Critics look down on shorter 250 Water Street

Proponents say the revised designs incorporate community feedback

Howard Hughes Corporation CEO David O’Reilly and 250 Water Street (The Howard Hughes Corporation/SOM)
Howard Hughes Corporation CEO David O’Reilly and 250 Water Street (The Howard Hughes Corporation/SOM)

UPDATED April 7, 2020, 7:11 a.m.: Howard Hughes Corporation returned to the Landmarks Preservation Commission Tuesday with a shorter, less bulky design for a mixed-use tower at 250 Water Street.

But the reviews from community members and civic leaders were the same as to the developer’s first plan, which was summarily dismissed by the commission as out of scale with the South Street Seaport historic district. Supporters remained supporters and opponents remained opponents, with the exception of the nonprofit New York Landmarks Conservancy, which reversed its position and is now in favor of the plan.

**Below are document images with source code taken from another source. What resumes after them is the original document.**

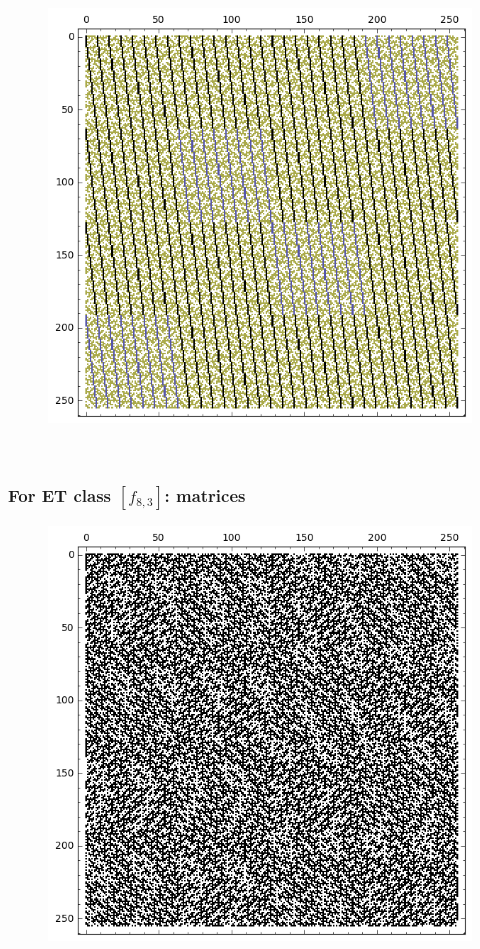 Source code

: \documentclass[pdf,sprung,slideColor,nocolorBG]{beamer}
\newenvironment{colortheme}[1]{
\def\ProvidesPackageRCS $##1${\relax}
\renewcommand{\ProcessOptions}{\relax}
\makeatletter

\makeatother
}{}
\begin{document}
\begin{colortheme}{jubata}
\begin{frame}
\begin{figure}
\begin{minipage}{.48\textwidth}
  \label{fig:8_2_weight_class_matrix}
\end{minipage}%
\begin{minipage}{.48\textwidth}
  \centering
  \includegraphics[width=.9\linewidth]{../matrix_plot/re8_2_bent_cayley_graph_index_matrix.png}
  \label{fig:8_2_bent_cayley_graph_index_matrix}
\end{minipage}
\end{figure}
~
\end{frame}
\begin{frame}
\frametitle{For ET class $[f_{8,3}]$: matrices}
\begin{figure}
\centering
\begin{minipage}{.48\textwidth}
  \centering
  \includegraphics[width=.9\linewidth]{../matrix_plot/re8_3_weight_class_matrix.png}

\end{minipage}
\end{figure}
\end{frame}
\end{colortheme}
\end{document}
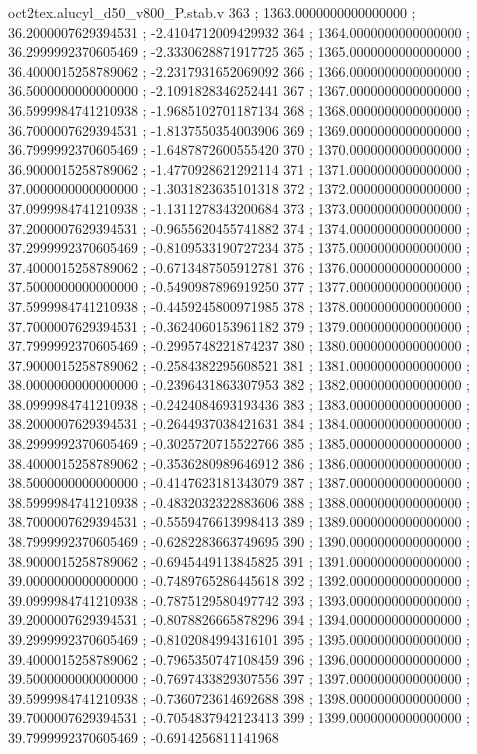 \begin{filecontents}[overwrite]{oct2tex.alucyl_d50_v800_P.stab.v}
363 ; 1363.0000000000000000 ; 36.2000007629394531 ; -2.4104712009429932
364 ; 1364.0000000000000000 ; 36.2999992370605469 ; -2.3330628871917725
365 ; 1365.0000000000000000 ; 36.4000015258789062 ; -2.2317931652069092
366 ; 1366.0000000000000000 ; 36.5000000000000000 ; -2.1091828346252441
367 ; 1367.0000000000000000 ; 36.5999984741210938 ; -1.9685102701187134
368 ; 1368.0000000000000000 ; 36.7000007629394531 ; -1.8137550354003906
369 ; 1369.0000000000000000 ; 36.7999992370605469 ; -1.6487872600555420
370 ; 1370.0000000000000000 ; 36.9000015258789062 ; -1.4770928621292114
371 ; 1371.0000000000000000 ; 37.0000000000000000 ; -1.3031823635101318
372 ; 1372.0000000000000000 ; 37.0999984741210938 ; -1.1311278343200684
373 ; 1373.0000000000000000 ; 37.2000007629394531 ; -0.9655620455741882
374 ; 1374.0000000000000000 ; 37.2999992370605469 ; -0.8109533190727234
375 ; 1375.0000000000000000 ; 37.4000015258789062 ; -0.6713487505912781
376 ; 1376.0000000000000000 ; 37.5000000000000000 ; -0.5490987896919250
377 ; 1377.0000000000000000 ; 37.5999984741210938 ; -0.4459245800971985
378 ; 1378.0000000000000000 ; 37.7000007629394531 ; -0.3624060153961182
379 ; 1379.0000000000000000 ; 37.7999992370605469 ; -0.2995748221874237
380 ; 1380.0000000000000000 ; 37.9000015258789062 ; -0.2584382295608521
381 ; 1381.0000000000000000 ; 38.0000000000000000 ; -0.2396431863307953
382 ; 1382.0000000000000000 ; 38.0999984741210938 ; -0.2424084693193436
383 ; 1383.0000000000000000 ; 38.2000007629394531 ; -0.2644937038421631
384 ; 1384.0000000000000000 ; 38.2999992370605469 ; -0.3025720715522766
385 ; 1385.0000000000000000 ; 38.4000015258789062 ; -0.3536280989646912
386 ; 1386.0000000000000000 ; 38.5000000000000000 ; -0.4147623181343079
387 ; 1387.0000000000000000 ; 38.5999984741210938 ; -0.4832032322883606
388 ; 1388.0000000000000000 ; 38.7000007629394531 ; -0.5559476613998413
389 ; 1389.0000000000000000 ; 38.7999992370605469 ; -0.6282283663749695
390 ; 1390.0000000000000000 ; 38.9000015258789062 ; -0.6945449113845825
391 ; 1391.0000000000000000 ; 39.0000000000000000 ; -0.7489765286445618
392 ; 1392.0000000000000000 ; 39.0999984741210938 ; -0.7875129580497742
393 ; 1393.0000000000000000 ; 39.2000007629394531 ; -0.8078826665878296
394 ; 1394.0000000000000000 ; 39.2999992370605469 ; -0.8102084994316101
395 ; 1395.0000000000000000 ; 39.4000015258789062 ; -0.7965350747108459
396 ; 1396.0000000000000000 ; 39.5000000000000000 ; -0.7697433829307556
397 ; 1397.0000000000000000 ; 39.5999984741210938 ; -0.7360723614692688
398 ; 1398.0000000000000000 ; 39.7000007629394531 ; -0.7054837942123413
399 ; 1399.0000000000000000 ; 39.7999992370605469 ; -0.6914256811141968

\end{filecontents}
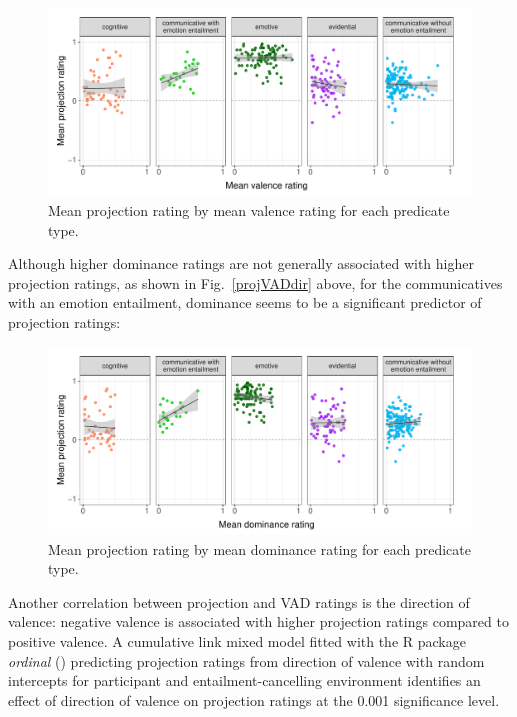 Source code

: \documentclass[11pt,fleqn]{article}
\newcommand{\figref}[1]{Fig.~\ref{#1}}
\newcommand{\6}{\mbox{$[\hspace*{-.6mm}[$}}
\newcommand{\9}{\mbox{$]\hspace*{-.6mm}]$}}
\begin{document}
\begin{figure}[H]
	\centering
	\includegraphics[width=1\textwidth]{projection-by-valence-faceted2}
	\caption{Mean projection rating by mean valence rating for each predicate type.}
	\label{projvalfac}
\end{figure}

Although higher dominance ratings are not generally associated with higher projection ratings, as shown in \figref{projVADdir} above, for the communicatives with an emotion entailment, dominance seems to be a significant predictor of projection ratings:
	
\begin{figure}[H]
	\centering
	\includegraphics[width=1\textwidth]{projection-by-dominance-faceted2}
	\caption{Mean projection rating by mean dominance rating for each predicate type.}
	\label{projdomfac}
\end{figure}

Another correlation between projection and VAD ratings is the direction of valence: negative valence is associated with higher projection ratings compared to positive valence. A cumulative link mixed model fitted with the R package \emph{ordinal} (\citealt{R-ordinal}) predicting projection ratings from direction of valence with random intercepts for participant and entailment-cancelling environment identifies an effect of direction of valence on projection ratings at the 0.001 significance level.
\end{document}
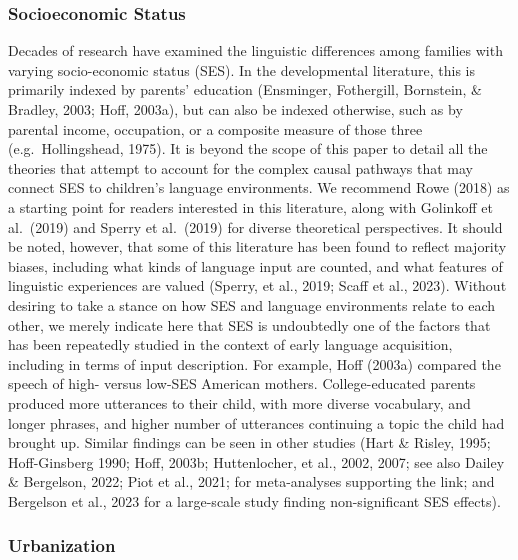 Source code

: \documentclass[
  man,floatsintext]{apa6}
\begin{document}
\subsubsection{Socioeconomic Status}\label{socioeconomic-status}

Decades of research have examined the linguistic differences among families with varying socio-economic status (SES). In the developmental literature, this is primarily indexed by parents' education (Ensminger, Fothergill, Bornstein, \& Bradley, 2003; Hoff, 2003a), but can also be indexed otherwise, such as by parental income, occupation, or a composite measure of those three (e.g.~Hollingshead, 1975).
It is beyond the scope of this paper to detail all the theories that attempt to account for the complex causal pathways that may connect SES to children's language environments. We recommend Rowe (2018) as a starting point for readers interested in this literature, along with Golinkoff et al.~(2019) and Sperry et al.~(2019) for diverse theoretical perspectives. It should be noted, however, that some of this literature has been found to reflect majority biases, including what kinds of language input are counted, and what features of linguistic experiences are valued (Sperry, et al., 2019; Scaff et al., 2023). Without desiring to take a stance on how SES and language environments relate to each other, we merely indicate here that SES is undoubtedly one of the factors that has been repeatedly studied in the context of early language acquisition, including in terms of input description. For example, Hoff (2003a) compared the speech of high- versus low-SES American mothers. College-educated parents produced more utterances to their child, with more diverse vocabulary, and longer phrases, and higher number of utterances continuing a topic the child had brought up. Similar findings can be seen in other studies (Hart \& Risley, 1995; Hoff-Ginsberg 1990; Hoff, 2003b; Huttenlocher, et al., 2002, 2007; see also Dailey \& Bergelson, 2022; Piot et al., 2021; for meta-analyses supporting the link; and Bergelson et al., 2023 for a large-scale study finding non-significant SES effects).

\subsubsection{Urbanization}\label{urbanization}
\end{document}
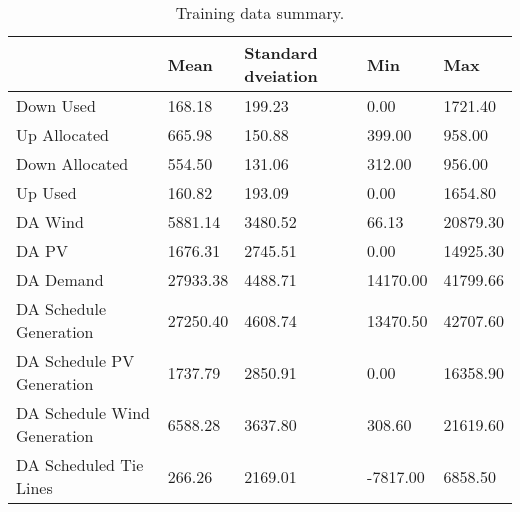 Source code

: \begin{table}[H] 
    \caption{Training data summary. \label{training_data_sum}}
    \begin{tabularx}{\textwidth}{CCCCC}
    \toprule
    & \textbf{Mean}	& \textbf{Standard dveiation}	& \textbf{Min} & \textbf{Max}\\
    \midrule
    Down Used & 168.18 & 199.23 & 0.00 & 1721.40 \\
    Up Allocated & 665.98 & 150.88 & 399.00 & 958.00 \\
    Down Allocated & 554.50 & 131.06 & 312.00 & 956.00 \\
    Up Used & 160.82 & 193.09 & 0.00 & 1654.80 \\
    DA Wind & 5881.14 & 3480.52 & 66.13 & 20879.30 \\
    DA PV & 1676.31 & 2745.51 & 0.00 & 14925.30 \\
    DA Demand & 27933.38 & 4488.71 & 14170.00 & 41799.66 \\
    DA Schedule Generation & 27250.40 & 4608.74 & 13470.50 & 42707.60 \\
    DA Schedule PV Generation & 1737.79 & 2850.91 & 0.00 & 16358.90 \\
    DA Schedule Wind Generation & 6588.28 & 3637.80 & 308.60 & 21619.60 \\
    DA Scheduled Tie Lines & 266.26 & 2169.01 & -7817.00 & 6858.50 \\
    \bottomrule
    \end{tabularx}
\end{table}

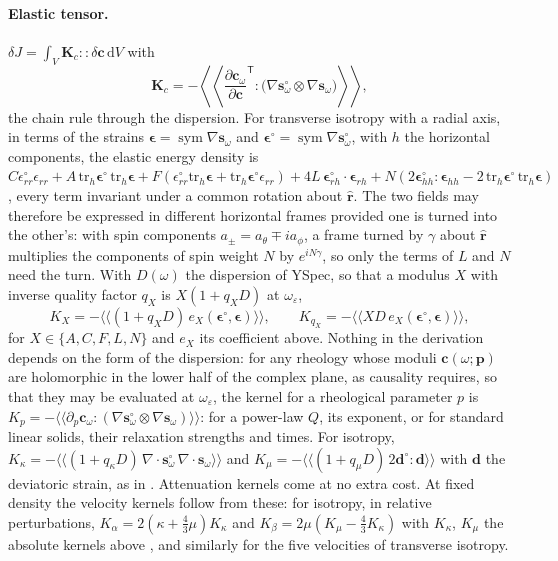 \documentclass[11pt,a4paper]{article}
\newcommand{\bs}{\mathbf{s}}
\newcommand{\bc}{\mathbf{c}}
\newcommand{\br}{\hat{\mathbf{r}}}
\newcommand{\sd}{\mathbf{s}^\circ}
\newcommand{\sym}{\operatorname{sym}}
\newcommand{\dd}{\,\mathrm{d}}
\theoremstyle{remark}
\begin{document}
\paragraph{Elastic tensor.}
$\delta J = \int_V \mathbf{K}_c::\delta\bc\dd V$ with
\begin{equation}
  \mathbf{K}_c = -\left\langle\!\!\left\langle\frac{\partial\bc_\omega}
  {\partial\bc}^{\!\mathsf T}\!\!:\big(\nabla\sd_\omega\otimes\nabla
  \bs_\omega\big)\right\rangle\!\!\right\rangle,
\end{equation}
the chain rule through the dispersion. For transverse isotropy with a radial
axis, in terms of the strains $\bm\epsilon=\sym\nabla\bs_\omega$ and
$\bm\epsilon^\circ=\sym\nabla\sd_\omega$, with $h$ the horizontal
components, the elastic energy density is
$C\epsilon^\circ_{rr}\epsilon_{rr} + A\,\mathrm{tr}_h\bm\epsilon^\circ\,
\mathrm{tr}_h\bm\epsilon + F(\epsilon^\circ_{rr}\mathrm{tr}_h\bm\epsilon +
\mathrm{tr}_h\bm\epsilon^\circ\epsilon_{rr}) + 4L\,\bm\epsilon^\circ_{rh}
\cdot\bm\epsilon_{rh} + N(2\bm\epsilon^\circ_{hh}:\bm\epsilon_{hh} -
2\,\mathrm{tr}_h\bm\epsilon^\circ\,\mathrm{tr}_h\bm\epsilon)$, every term
invariant under a common rotation about $\br$. The two fields may therefore
be expressed in different horizontal frames provided one is turned into the
other's: with spin components $a_\pm = a_\theta\mp ia_\phi$, a frame turned
by $\gamma$ about $\br$ multiplies the components of spin weight $N$ by
$e^{iN\gamma}$, so only the terms of $L$ and $N$ need the turn. With
$D(\omega)$ the dispersion of YSpec, so
that a modulus $X$ with inverse quality factor $q_X$ is $X(1+q_XD)$ at
$\omega_\varepsilon$,
\begin{equation}
  K_X = -\langle\!\langle(1+q_XD)\,e_X(\bm\epsilon^\circ,\bm\epsilon)
  \rangle\!\rangle, \qquad
  K_{q_X} = -\langle\!\langle X D\,e_X(\bm\epsilon^\circ,\bm\epsilon)
  \rangle\!\rangle,
\end{equation}
for $X\in\{A,C,F,L,N\}$ and $e_X$ its coefficient above. Nothing in the
derivation depends on the form of the dispersion: for any rheology whose
moduli $\bc(\omega;\mathbf{p})$ are holomorphic in the lower half of the
complex plane, as causality requires, so that they may be evaluated at
$\omega_\varepsilon$, the kernel for a rheological parameter $p$ is
$K_p = -\langle\!\langle\partial_p\bc_\omega:(\nabla\sd_\omega\otimes
\nabla\bs_\omega)\rangle\!\rangle$: for a power-law $Q$, its exponent, or for
standard linear solids, their relaxation strengths and times. For isotropy,
$K_\kappa = -\langle\!\langle(1+q_\kappa D)\,\nabla\cdot\sd_\omega\,
\nabla\cdot\bs_\omega\rangle\!\rangle$ and $K_\mu = -\langle\!\langle
(1+q_\mu D)\,2\mathbf{d}^\circ:\mathbf{d}\rangle\!\rangle$ with $\mathbf{d}$
the deviatoric strain, as in \citet[][eqs~63--64]{LiuTromp2008}.
Attenuation kernels come at no extra cost. At fixed density the velocity
kernels follow from these: for isotropy, in relative perturbations,
$K_\alpha = 2(\kappa+\tfrac43\mu)K_\kappa$ and $K_\beta = 2\mu(K_\mu -
\tfrac43K_\kappa)$ with $K_\kappa$, $K_\mu$ the absolute kernels above
\citep[cf.][eq.~68]{LiuTromp2008}, and similarly for the five velocities of
transverse isotropy.
\end{document}
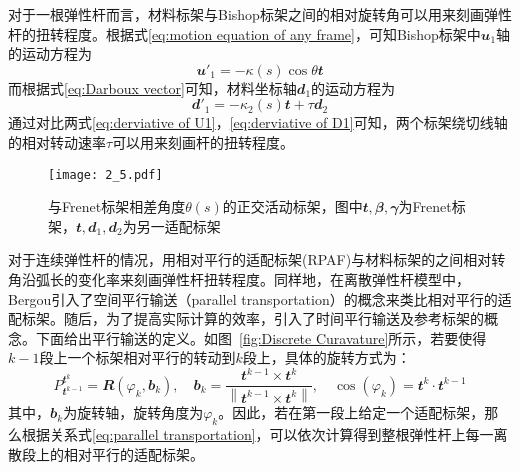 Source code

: 对于一根弹性杆而言，材料标架与Bishop标架之间的相对旋转角可以用来刻画弹性杆的扭转程度。根据式\eqref{eq:motion equation of any frame}，可知Bishop标架中$\mathbfit{u}_1$轴的运动方程为
\begin{equation}
	\mathbfit{u}'_1= -\kappa (s) \cos \theta \mathbfit{t}
	\label{eq:derviative of U1}
\end{equation}
而根据式\eqref{eq:Darboux vector}可知，材料坐标轴$\mathbfit{d}_1$的运动方程为
\begin{equation}
	\mathbfit{d}'_1= -\kappa_2 (s) \mathbfit{t}+\tau\mathbfit{d}_2
	\label{eq:derviative of D1}
\end{equation}
通过对比两式\eqref{eq:derviative of U1}，\eqref{eq:derviative of D1}可知，两个标架绕切线轴的相对转动速率$\tau$可以用来刻画杆的扭转程度。

\begin{figure}
	\centering
	\texttt{[image: 2\_5.pdf]}
	\caption{与Frenet标架相差角度$\theta(s)$的正交活动标架，图中$\mathbfit{t},\mathbfit{\beta},\mathbfit{\gamma}$为Frenet标架，$\mathbfit{t},\mathbfit{d}_1,\mathbfit{d}_2$为另一适配标架}
	\label{fig:Adapted Frame}
\end{figure}
对于连续弹性杆的情况，用相对平行的适配标架(RPAF)与材料标架的之间相对转角沿弧长的变化率来刻画弹性杆扭转程度。同样地，在离散弹性杆模型中，Bergou\cite{bergou2008discrete}引入了空间平行输送（parallel transportation）的概念来类比相对平行的适配标架。随后，为了提高实际计算的效率，引入了时间平行输送及参考标架的概念\cite{bergou2010discrete}。下面给出平行输送的定义。如图~\ref{fig:Discrete Curavature}所示，若要使得$k-1$段上一个标架相对平行的转动到$k$段上，具体的旋转方式为：
\begin{equation}
	P^{\mathbfit{t}^k}_{\mathbfit{t}^{k-1}}=\mathbfit{R}(\varphi_k,\mathbfit{b}_k),\quad \mathbfit{b}_{k}=\frac{\mathbfit{t}^{k-1} \times \mathbfit{t}^{k}}{\left\|\mathbfit{t}^{k-1} \times \mathbfit{t}^{k}\right\|}, \quad \cos \left(\varphi_{k}\right)=\mathbfit{t}^{k} \cdot \mathbfit{t}^{k-1}
	\label{eq:parallel transportation}
\end{equation}
其中，$\mathbfit{b}_k$为旋转轴，旋转角度为$\varphi_k$。因此，若在第一段上给定一个适配标架，那么根据关系式\eqref{eq:parallel transportation}，可以依次计算得到整根弹性杆上每一离散段上的相对平行的适配标架。

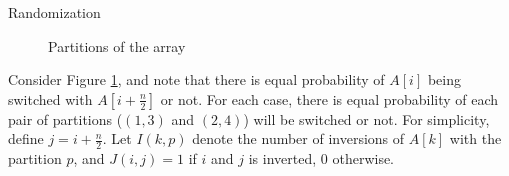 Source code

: \documentclass{article}
\begin{document}
\begin{section}{Randomization}
\begin{enumerate}
\begin{figure}[h]
        \caption{Partitions of the array}
        \label{fig:random1}
    \end{figure}
    
    Consider Figure \ref{fig:random1}, and note that there is equal probability of $A[i]$ being switched with $A[i + \frac{n}{2}]$ or not. For each case, there is equal probability of each pair of partitions ($(1,3)$ and $(2,4)$) will be switched or not. For simplicity, define $j = i + \frac{n}{2}$. Let $I(k, p)$ denote the number of inversions of $A[k]$ with the partition $p$, and $J(i, j) = 1$ if $i$ and $j$ is inverted, $0$ otherwise.
    

\end{enumerate}
\end{section}
\end{document}
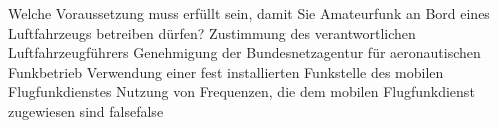     {Welche Voraussetzung muss erfüllt sein, damit Sie Amateurfunk an Bord eines Luftfahrzeugs betreiben dürfen?}
    {Zustimmung des verantwortlichen Luftfahrzeugführers}
    {Genehmigung der Bundesnetzagentur für aeronautischen Funkbetrieb}
    {Verwendung einer fest installierten Funkstelle des mobilen Flugfunkdienstes}
    {Nutzung von Frequenzen, die dem mobilen Flugfunkdienst zugewiesen sind}
    {false}{false} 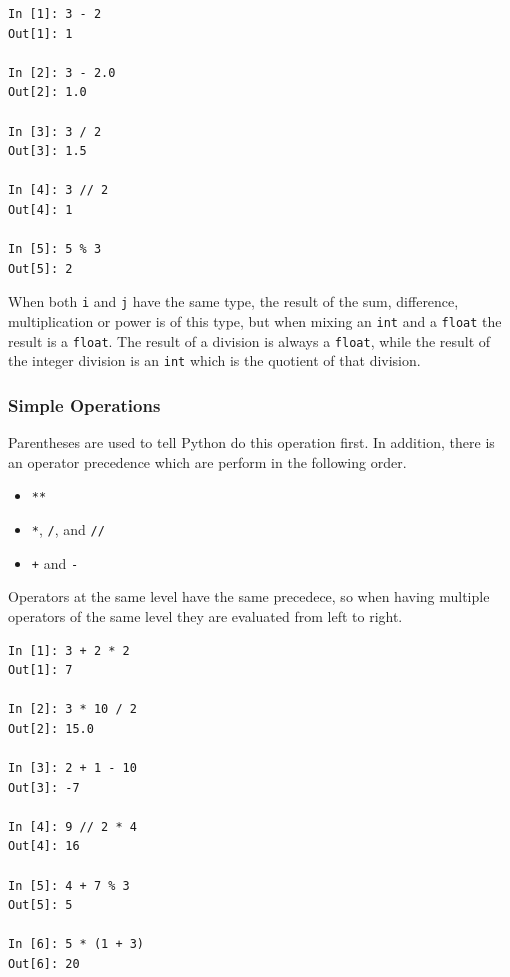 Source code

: \documentclass[a4paper]{article}
\newcommand{\inlinecode}{\texttt}
\begin{document}
\begin{lstlisting}
In [1]: 3 - 2
Out[1]: 1

In [2]: 3 - 2.0
Out[2]: 1.0

In [3]: 3 / 2
Out[3]: 1.5

In [4]: 3 // 2
Out[4]: 1

In [5]: 5 % 3
Out[5]: 2
\end{lstlisting}

When both \inlinecode{i} and \inlinecode{j} have the same type, the result of
the sum, difference, multiplication or power is of this type, but when mixing
an \inlinecode{int} and a \inlinecode{float} the result is a
\inlinecode{float}. The result of a division is always a \inlinecode{float},
while the result of the integer division is an \inlinecode{int} which is the
quotient of that division.

\subsubsection{Simple Operations}

Parentheses are used to tell Python do this operation first. In addition,
there is an operator precedence which are perform in the following order.

\begin{itemize}
  \item \inlinecode{**}
  \item \inlinecode{*},  \inlinecode{/}, and \inlinecode{//}
  \item \inlinecode{+} and \inlinecode{-}
\end{itemize}

Operators at the same level have the same precedece, so when having multiple
operators of the same level they are evaluated from left to right.

\begin{lstlisting}
In [1]: 3 + 2 * 2
Out[1]: 7

In [2]: 3 * 10 / 2
Out[2]: 15.0

In [3]: 2 + 1 - 10
Out[3]: -7

In [4]: 9 // 2 * 4
Out[4]: 16

In [5]: 4 + 7 % 3
Out[5]: 5

In [6]: 5 * (1 + 3)
Out[6]: 20
\end{lstlisting}
\end{document}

The revised proposal eschews the initial two-tower design atop a podium structure for four interlocking towers set back above a low-rise street wall.

Presented by architect Skidmore, Owings & Merrill, the revision includes a street wall that varies in height and has metalwork on the facade and narrower windows to match other buildings in the district.

But it is still bigger than they are.

The developer has reduced the project’s size by about 27 percent, to 550,000 square feet from 757,000, cut the number of residential units to 270 from 360, and removed 30 of the original 100 affordable housing units in an effort to gain Landmarks’ blessing.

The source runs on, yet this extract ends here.